On Tuesday, the Senate Banking Committee is slated to consider the administration’s nomination of Joseph A. Smith Jr., the commissioner of banks for North Carolina, to head to head the Federal Housing Finance Agency, Fannie Mae’s and Freddie Mac’s regulator. The New York Times’s Gretchen Morgenson has a good piece that ran Saturday about the challenges that lie ahead for the GSEs as they head into their third year of conservatorship, swallowing up $151 billion in taxpayer aide.
In addition to living up to previous Congressional testimonials where Smith has talked about promoting “a renewed understanding that the concentration of financial power and a lack of transparency are not in the long-term interests of our financial system, our economic system, or our democracy,” Morgenson also called on Smith to continue acting FHFA director Edward J. DeMarco’s campaign in “demanding that banks buy back dubious loans they sold to Fannie and Freddie during the mortgage mania.”
Morgenson continues that not only will Smith have to side with the taxpayer, but that “he will have to stand against increasingly powerful banks that — despite the magnitude of the crisis — have managed to avoid, circumvent or co-opt policy makers, law enforcement officials and regulators.”
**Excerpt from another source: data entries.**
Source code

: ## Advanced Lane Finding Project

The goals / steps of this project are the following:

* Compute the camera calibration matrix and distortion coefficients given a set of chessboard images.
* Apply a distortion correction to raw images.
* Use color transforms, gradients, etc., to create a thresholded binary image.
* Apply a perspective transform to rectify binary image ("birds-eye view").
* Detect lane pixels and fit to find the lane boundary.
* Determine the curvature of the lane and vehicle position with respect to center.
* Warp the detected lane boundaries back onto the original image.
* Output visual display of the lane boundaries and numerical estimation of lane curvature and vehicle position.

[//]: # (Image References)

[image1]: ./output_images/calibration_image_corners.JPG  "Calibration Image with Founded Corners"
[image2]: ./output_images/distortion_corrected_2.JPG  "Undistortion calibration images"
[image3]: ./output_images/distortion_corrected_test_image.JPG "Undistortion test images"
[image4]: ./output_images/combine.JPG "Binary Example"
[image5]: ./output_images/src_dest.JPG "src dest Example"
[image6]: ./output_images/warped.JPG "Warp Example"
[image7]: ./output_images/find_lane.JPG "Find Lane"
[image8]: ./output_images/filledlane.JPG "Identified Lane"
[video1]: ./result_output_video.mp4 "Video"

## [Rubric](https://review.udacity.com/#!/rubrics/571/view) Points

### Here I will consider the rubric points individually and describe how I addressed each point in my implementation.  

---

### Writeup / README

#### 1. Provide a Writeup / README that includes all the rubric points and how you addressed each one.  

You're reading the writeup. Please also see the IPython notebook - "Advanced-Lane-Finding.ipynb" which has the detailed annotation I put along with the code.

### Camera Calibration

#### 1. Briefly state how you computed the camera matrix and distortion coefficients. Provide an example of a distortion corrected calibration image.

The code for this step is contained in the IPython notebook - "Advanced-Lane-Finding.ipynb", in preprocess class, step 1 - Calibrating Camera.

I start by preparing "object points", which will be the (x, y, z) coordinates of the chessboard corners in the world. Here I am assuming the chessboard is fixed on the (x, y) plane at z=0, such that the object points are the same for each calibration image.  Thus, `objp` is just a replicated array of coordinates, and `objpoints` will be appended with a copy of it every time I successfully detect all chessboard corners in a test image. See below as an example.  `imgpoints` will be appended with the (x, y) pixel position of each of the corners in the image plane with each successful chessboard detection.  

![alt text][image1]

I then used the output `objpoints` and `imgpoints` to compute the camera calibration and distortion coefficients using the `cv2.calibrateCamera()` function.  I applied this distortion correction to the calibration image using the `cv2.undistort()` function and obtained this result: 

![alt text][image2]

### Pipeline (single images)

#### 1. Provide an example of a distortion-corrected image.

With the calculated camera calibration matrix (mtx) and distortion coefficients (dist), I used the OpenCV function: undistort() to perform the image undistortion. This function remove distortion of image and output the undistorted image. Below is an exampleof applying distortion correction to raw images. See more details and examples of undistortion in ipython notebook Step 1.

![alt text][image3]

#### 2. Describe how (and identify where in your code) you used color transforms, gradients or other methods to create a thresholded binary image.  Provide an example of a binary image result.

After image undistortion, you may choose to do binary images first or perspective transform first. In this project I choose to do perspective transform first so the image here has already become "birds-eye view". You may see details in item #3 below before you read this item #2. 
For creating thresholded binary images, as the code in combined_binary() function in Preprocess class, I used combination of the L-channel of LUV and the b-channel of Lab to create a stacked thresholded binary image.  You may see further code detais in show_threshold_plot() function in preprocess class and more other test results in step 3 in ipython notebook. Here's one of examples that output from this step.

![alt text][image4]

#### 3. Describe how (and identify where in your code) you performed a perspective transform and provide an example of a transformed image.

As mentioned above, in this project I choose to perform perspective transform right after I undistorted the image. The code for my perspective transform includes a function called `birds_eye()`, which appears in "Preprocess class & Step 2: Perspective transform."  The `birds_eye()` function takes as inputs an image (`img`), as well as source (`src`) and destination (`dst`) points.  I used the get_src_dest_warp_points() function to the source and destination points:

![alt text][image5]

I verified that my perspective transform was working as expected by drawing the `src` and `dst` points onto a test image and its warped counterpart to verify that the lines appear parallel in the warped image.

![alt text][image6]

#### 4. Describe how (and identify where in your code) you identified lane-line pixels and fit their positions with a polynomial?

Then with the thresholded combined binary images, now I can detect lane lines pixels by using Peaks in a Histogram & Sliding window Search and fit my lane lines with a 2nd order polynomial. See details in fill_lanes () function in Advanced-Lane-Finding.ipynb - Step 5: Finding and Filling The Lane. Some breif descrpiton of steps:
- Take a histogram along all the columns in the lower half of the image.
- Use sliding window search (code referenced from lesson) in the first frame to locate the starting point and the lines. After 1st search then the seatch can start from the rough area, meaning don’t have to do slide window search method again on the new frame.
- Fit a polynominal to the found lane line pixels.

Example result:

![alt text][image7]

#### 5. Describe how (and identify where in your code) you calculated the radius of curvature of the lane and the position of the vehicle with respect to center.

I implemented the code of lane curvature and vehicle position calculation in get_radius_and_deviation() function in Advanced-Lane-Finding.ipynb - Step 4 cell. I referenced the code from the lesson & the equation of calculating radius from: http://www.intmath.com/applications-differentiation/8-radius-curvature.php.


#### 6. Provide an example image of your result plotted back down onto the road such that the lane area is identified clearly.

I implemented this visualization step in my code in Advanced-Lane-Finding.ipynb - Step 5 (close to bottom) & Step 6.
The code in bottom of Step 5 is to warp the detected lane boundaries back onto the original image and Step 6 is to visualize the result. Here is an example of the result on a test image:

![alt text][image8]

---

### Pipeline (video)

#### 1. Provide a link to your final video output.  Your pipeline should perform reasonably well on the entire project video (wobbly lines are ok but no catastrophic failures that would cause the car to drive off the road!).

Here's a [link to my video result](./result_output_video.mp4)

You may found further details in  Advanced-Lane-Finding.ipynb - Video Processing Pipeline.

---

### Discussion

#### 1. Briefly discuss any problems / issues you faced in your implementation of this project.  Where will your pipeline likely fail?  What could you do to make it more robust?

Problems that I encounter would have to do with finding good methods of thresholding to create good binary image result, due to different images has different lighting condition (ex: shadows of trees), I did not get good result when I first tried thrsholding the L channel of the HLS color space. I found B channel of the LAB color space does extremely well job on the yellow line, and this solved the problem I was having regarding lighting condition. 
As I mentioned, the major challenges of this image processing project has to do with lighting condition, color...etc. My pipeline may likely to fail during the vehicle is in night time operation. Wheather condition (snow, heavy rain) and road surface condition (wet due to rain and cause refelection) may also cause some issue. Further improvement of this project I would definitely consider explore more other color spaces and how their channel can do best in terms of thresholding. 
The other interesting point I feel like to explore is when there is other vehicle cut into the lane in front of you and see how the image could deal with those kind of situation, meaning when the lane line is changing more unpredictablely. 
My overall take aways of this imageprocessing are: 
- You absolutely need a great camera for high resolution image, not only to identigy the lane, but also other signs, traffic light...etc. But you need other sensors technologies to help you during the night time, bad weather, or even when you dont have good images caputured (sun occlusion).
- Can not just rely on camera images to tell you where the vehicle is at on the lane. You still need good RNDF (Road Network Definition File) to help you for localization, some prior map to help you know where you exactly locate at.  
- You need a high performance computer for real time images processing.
we still have yet to contend with the nefarious entities/individuals who bundled the sub-prime derivatives—which in turn really created the economic disaster that deep-sixed AIG, Bear Sterns, Leman Bros, etc.
I feel like the FHFA appointment and focus on Freddie/Fannie is a smoke screen over the real policy failure that are the dynamic bond markets—which have no regulation, commoditize everything, and as of yet, still have yet to be reprimanded for creating the housing market balloon that went pop…and left the largest global recession since the 1930s.